Letter to the Editor: Protecting Elderly Patients
Published Dec 1 2023 | via the National Post
Protecting elderly patients
Re: Ontario woman says her dying grandma was asked to leave the hospital after she outlived her cancer prognosis — Sam Riches, Nov. 21
It is not infrequent that the Advocacy Centre for the Elderly is contacted by patients or family members about patients being discharged from palliative care because they did not die by an arbitrary deadline.
Despite what patients are told, there is not, in fact, any legal limit to a patient’s entitlement to palliative care. Patients cannot be arbitrarily discharged from hospital because the hospital wants to replace them with someone else: it is only that patient’s needs that are of concern.
It is the sole legal responsibility of the most responsible physician to make a discharge order, not the patient care/flow/discharge co-ordinator or social worker. Further, that physician owes the patient a duty of care to ensure that the patient is ready to be discharged based on their health needs and that the discharge can occur safely.
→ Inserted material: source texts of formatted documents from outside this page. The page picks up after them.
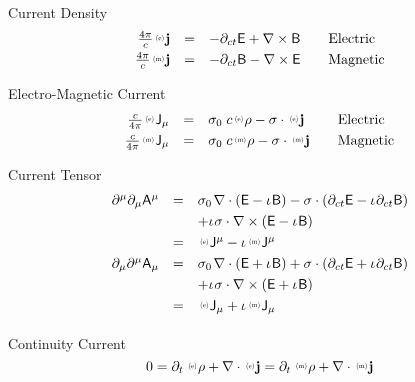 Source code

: \documentclass[aps,twocolumn,secnumarabic,nobalancelastpage,amsmath,amssymb,
amsthm,nofootinbib,parskip=full]{revtex4}
\numberwithin{equation}{section}
\newcommand{\iu}{\iota\mkern1mu}
\newcommand{\pauli}[1]{\sigma_#1\mkern2mu}
\newcommand{\qv}[1]{\mathbf{\mathsf{#1}}}
\newcommand{\ppv}[2]{{\,\raisebox{2pt}{\scalebox{.5}{(#1)\,}}}#2}
\newcommand{\qvl}[2]{\ppv{#1}{\mathbf{\mathsf{#2}}}}
\newcommand{\sv}[1]{\mathbf{#1}}
\newcommand{\svl}[2]{\ppv{#1}{\sv{#2}}}
\newcommand{\ssl}[2]{\ppv{#1}{#2}}
\begin{document}
Current Density
\begin{equation*}
\begin{array}{rclll}
\frac{4\pi}{c}\svl{e}{j}&=&
              -\partial_{ct}\qv{E}+\nabla\times\qv{B}&&\text{Electric} \\[3pt]
\frac{4\pi}{c}\svl{m}{j}&=&
               -\partial_{ct}\qv{B}-\nabla\times\qv{E}&&\text{Magnetic}
\end{array}
\end{equation*}

Electro-Magnetic Current
\begin{equation*}
\begin{array}{rclll}
\frac{c}{4\pi}\qvl{e}{J}_\mu&=&\pauli{0}\,c\ssl{e}{\rho}
                       -\sigma\cdot\svl{e}{j}&&\text{Electric} \\[3pt]
\frac{c}{4\pi}\qvl{m}{J}_\mu&=&\pauli{0}\,c\ssl{m}{\rho}
                       -\sigma\cdot\svl{m}{j}&&\text{Magnetic}
\end{array}
\end{equation*}

Current Tensor
\begin{equation*}
\begin{array}{rcl}
\partial^\mu\partial_\mu\qv{A}^\mu&=&
         \pauli{0}\nabla\cdot\left(\qv{E}-\iu\qv{B}\right)
        -\sigma\cdot\left(\partial_{ct}\qv{E}-
                                   \iu\partial_{ct}\qv{B}\right) \\[3pt]
      &&+\iu\sigma\cdot\nabla\times\left(\qv{E}-\iu\qv{B}\right) \\[3pt]
   &=&\qvl{e}{J}^\mu-\iu\qvl{m}{J}^\mu \\[3pt]
\partial_\mu\partial^\mu\qv{A}_\mu&=&
        \pauli{0}\nabla\cdot\left(\qv{E}+\iu\qv{B}\right)
        +\sigma\cdot\left(\partial_{ct}\qv{E}+
                                    \iu\partial_{ct}\qv{B}\right) \\[3pt]     &&+\iu\sigma\cdot\nabla\times\left(\qv{E}+\iu\qv{B}\right) \\[3pt]
   &=&\qvl{e}{J}_\mu+\iu\qvl{m}{J}_\mu \\[3pt]
\end{array}
\end{equation*}

Continuity Current
\begin{equation*}
0=\partial_t\,\ssl{e}{\rho}+\nabla\cdot\svl{e}{j}=
  \partial_t\,\ssl{m}{\rho}+\nabla\cdot\svl{m}{j}
\end{equation*}
\end{document}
The More Beds, Better Care Act did not change that situation: when a patient is ready to be discharged, if they continue to require care which is not yet available (for example long-term or hospice care), that must be put into place before the discharge occurs. In this case, it appears that not only was no plan in place (hospice care), but the reason for that was the hospital staff failing to submit the appropriate paperwork — yet they still tried to discharge a dying, elderly woman. Neither had they made any plans for homecare, or a place for her to go, should those have been acceptable, and they have no authority to force family to provide that care in their homes. And to top off their blunders, they recommended that she go to a motel!
I wish I could say that this situation is unique — but it’s not. Patients and families must push back at hospitals and demand more of our government to provide high-quality health care in Ontario without the fear of being thrown out on the street.